Segment Start: WORKING DATA

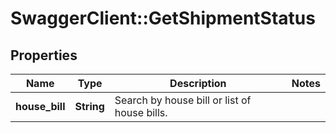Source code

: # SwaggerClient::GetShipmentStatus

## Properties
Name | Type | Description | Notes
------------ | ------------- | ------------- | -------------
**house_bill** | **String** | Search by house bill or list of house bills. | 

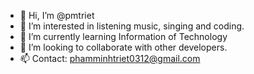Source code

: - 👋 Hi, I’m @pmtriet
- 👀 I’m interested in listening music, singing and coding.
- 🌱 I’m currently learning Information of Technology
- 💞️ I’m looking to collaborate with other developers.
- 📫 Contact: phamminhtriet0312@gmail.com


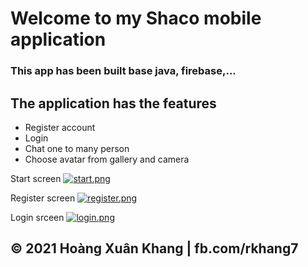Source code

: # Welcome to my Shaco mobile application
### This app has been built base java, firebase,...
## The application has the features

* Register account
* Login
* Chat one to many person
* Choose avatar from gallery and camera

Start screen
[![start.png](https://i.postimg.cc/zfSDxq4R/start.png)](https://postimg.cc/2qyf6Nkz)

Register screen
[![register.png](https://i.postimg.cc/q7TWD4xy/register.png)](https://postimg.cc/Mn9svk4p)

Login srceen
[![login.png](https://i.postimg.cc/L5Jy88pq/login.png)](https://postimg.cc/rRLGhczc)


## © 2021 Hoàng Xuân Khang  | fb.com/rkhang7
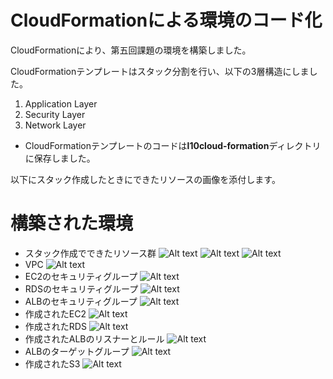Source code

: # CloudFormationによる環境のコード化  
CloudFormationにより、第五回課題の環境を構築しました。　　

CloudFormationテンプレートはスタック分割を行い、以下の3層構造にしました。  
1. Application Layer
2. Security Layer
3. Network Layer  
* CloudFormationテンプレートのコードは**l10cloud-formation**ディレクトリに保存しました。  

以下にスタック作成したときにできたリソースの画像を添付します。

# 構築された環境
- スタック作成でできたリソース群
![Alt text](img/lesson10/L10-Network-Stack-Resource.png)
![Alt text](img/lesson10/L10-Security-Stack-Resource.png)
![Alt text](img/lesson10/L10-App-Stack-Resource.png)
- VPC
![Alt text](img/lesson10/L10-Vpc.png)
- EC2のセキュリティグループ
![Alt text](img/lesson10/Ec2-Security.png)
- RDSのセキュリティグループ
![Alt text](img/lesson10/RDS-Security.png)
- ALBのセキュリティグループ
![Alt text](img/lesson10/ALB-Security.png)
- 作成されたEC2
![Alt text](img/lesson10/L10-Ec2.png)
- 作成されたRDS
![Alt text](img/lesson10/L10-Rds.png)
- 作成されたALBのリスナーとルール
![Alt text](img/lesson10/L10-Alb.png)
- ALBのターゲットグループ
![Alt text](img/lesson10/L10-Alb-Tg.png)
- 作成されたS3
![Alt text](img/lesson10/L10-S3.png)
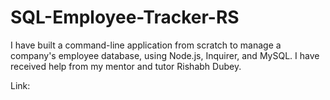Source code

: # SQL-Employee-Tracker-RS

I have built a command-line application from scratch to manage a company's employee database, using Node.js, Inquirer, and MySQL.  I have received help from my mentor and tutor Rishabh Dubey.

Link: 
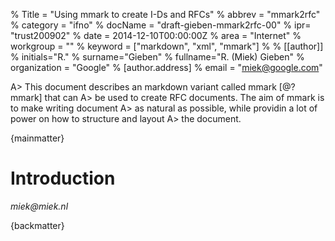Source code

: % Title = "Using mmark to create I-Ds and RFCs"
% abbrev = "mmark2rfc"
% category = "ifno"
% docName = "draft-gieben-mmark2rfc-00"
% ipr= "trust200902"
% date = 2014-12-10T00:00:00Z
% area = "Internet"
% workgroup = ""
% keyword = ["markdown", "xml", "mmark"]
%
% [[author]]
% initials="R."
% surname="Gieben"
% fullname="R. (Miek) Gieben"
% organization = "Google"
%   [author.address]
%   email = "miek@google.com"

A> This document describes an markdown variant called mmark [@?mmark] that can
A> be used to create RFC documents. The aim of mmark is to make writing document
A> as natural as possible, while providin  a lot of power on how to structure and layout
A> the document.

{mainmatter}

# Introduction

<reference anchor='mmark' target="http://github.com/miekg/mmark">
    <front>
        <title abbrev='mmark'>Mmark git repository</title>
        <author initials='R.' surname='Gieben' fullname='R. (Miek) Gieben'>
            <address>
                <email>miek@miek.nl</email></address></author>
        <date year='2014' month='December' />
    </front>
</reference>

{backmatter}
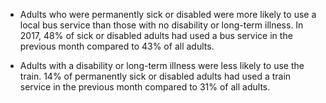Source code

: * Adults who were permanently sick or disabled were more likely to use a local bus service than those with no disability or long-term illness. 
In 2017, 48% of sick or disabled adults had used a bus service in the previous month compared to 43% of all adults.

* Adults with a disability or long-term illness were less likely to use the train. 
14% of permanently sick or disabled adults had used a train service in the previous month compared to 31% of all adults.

Segment End: WORKING DATA

(PROBLEM STATEMENT)
Make a word-for-word copy of the entries, without any pictures.

(YOUR SOLUTION)
Source code

: # SwaggerClient::GetShipmentStatus

## Properties
Name | Type | Description | Notes
------------ | ------------- | ------------- | -------------
**house_bill** | **String** | Search by house bill or list of house bills. | 

Source code

: - 👋 Hi, I’m @pmtriet
- 👀 I’m interested in listening music, singing and coding.
- 🌱 I’m currently learning Information of Technology
- 💞️ I’m looking to collaborate with other developers.
- 📫 Contact: phamminhtriet0312@gmail.com


Source code

: # Welcome to my Shaco mobile application
### This app has been built base java, firebase,...
## The application has the features

* Register account
* Login
* Chat one to many person
* Choose avatar from gallery and camera

Start screen
[![start.png](https://i.postimg.cc/zfSDxq4R/start.png)](https://postimg.cc/2qyf6Nkz)

Register screen
[![register.png](https://i.postimg.cc/q7TWD4xy/register.png)](https://postimg.cc/Mn9svk4p)

Login srceen
[![login.png](https://i.postimg.cc/L5Jy88pq/login.png)](https://postimg.cc/rRLGhczc)


## © 2021 Hoàng Xuân Khang  | fb.com/rkhang7
Source code

: # CloudFormationによる環境のコード化  
CloudFormationにより、第五回課題の環境を構築しました。　　

CloudFormationテンプレートはスタック分割を行い、以下の3層構造にしました。  
1. Application Layer
2. Security Layer
3. Network Layer  
* CloudFormationテンプレートのコードは**l10cloud-formation**ディレクトリに保存しました。  

以下にスタック作成したときにできたリソースの画像を添付します。

# 構築された環境
- スタック作成でできたリソース群
![Alt text](img/lesson10/L10-Network-Stack-Resource.png)
![Alt text](img/lesson10/L10-Security-Stack-Resource.png)
![Alt text](img/lesson10/L10-App-Stack-Resource.png)
- VPC
![Alt text](img/lesson10/L10-Vpc.png)
- EC2のセキュリティグループ
![Alt text](img/lesson10/Ec2-Security.png)
- RDSのセキュリティグループ
![Alt text](img/lesson10/RDS-Security.png)
- ALBのセキュリティグループ
![Alt text](img/lesson10/ALB-Security.png)
- 作成されたEC2
![Alt text](img/lesson10/L10-Ec2.png)
- 作成されたRDS
![Alt text](img/lesson10/L10-Rds.png)
- 作成されたALBのリスナーとルール
![Alt text](img/lesson10/L10-Alb.png)
- ALBのターゲットグループ
![Alt text](img/lesson10/L10-Alb-Tg.png)
- 作成されたS3
![Alt text](img/lesson10/L10-S3.png)
Source code

: # SQL-Employee-Tracker-RS

I have built a command-line application from scratch to manage a company's employee database, using Node.js, Inquirer, and MySQL.  I have received help from my mentor and tutor Rishabh Dubey.

Link: 
Source code

: % Title = "Using mmark to create I-Ds and RFCs"
% abbrev = "mmark2rfc"
% category = "ifno"
% docName = "draft-gieben-mmark2rfc-00"
% ipr= "trust200902"
% date = 2014-12-10T00:00:00Z
% area = "Internet"
% workgroup = ""
% keyword = ["markdown", "xml", "mmark"]
%
% [[author]]
% initials="R."
% surname="Gieben"
% fullname="R. (Miek) Gieben"
% organization = "Google"
%   [author.address]
%   email = "miek@google.com"

A> This document describes an markdown variant called mmark [@?mmark] that can
A> be used to create RFC documents. The aim of mmark is to make writing document
A> as natural as possible, while providin  a lot of power on how to structure and layout
A> the document.

{mainmatter}

# Introduction

<reference anchor='mmark' target="http://github.com/miekg/mmark">
    <front>
        <title abbrev='mmark'>Mmark git repository</title>
        <author initials='R.' surname='Gieben' fullname='R. (Miek) Gieben'>
            <address>
                <email>miek@miek.nl</email></address></author>
        <date year='2014' month='December' />
    </front>
</reference>

{backmatter}
Source code

: * Adults who were permanently sick or disabled were more likely to use a local bus service than those with no disability or long-term illness. 
In 2017, 48% of sick or disabled adults had used a bus service in the previous month compared to 43% of all adults.

* Adults with a disability or long-term illness were less likely to use the train. 
14% of permanently sick or disabled adults had used a train service in the previous month compared to 31% of all adults.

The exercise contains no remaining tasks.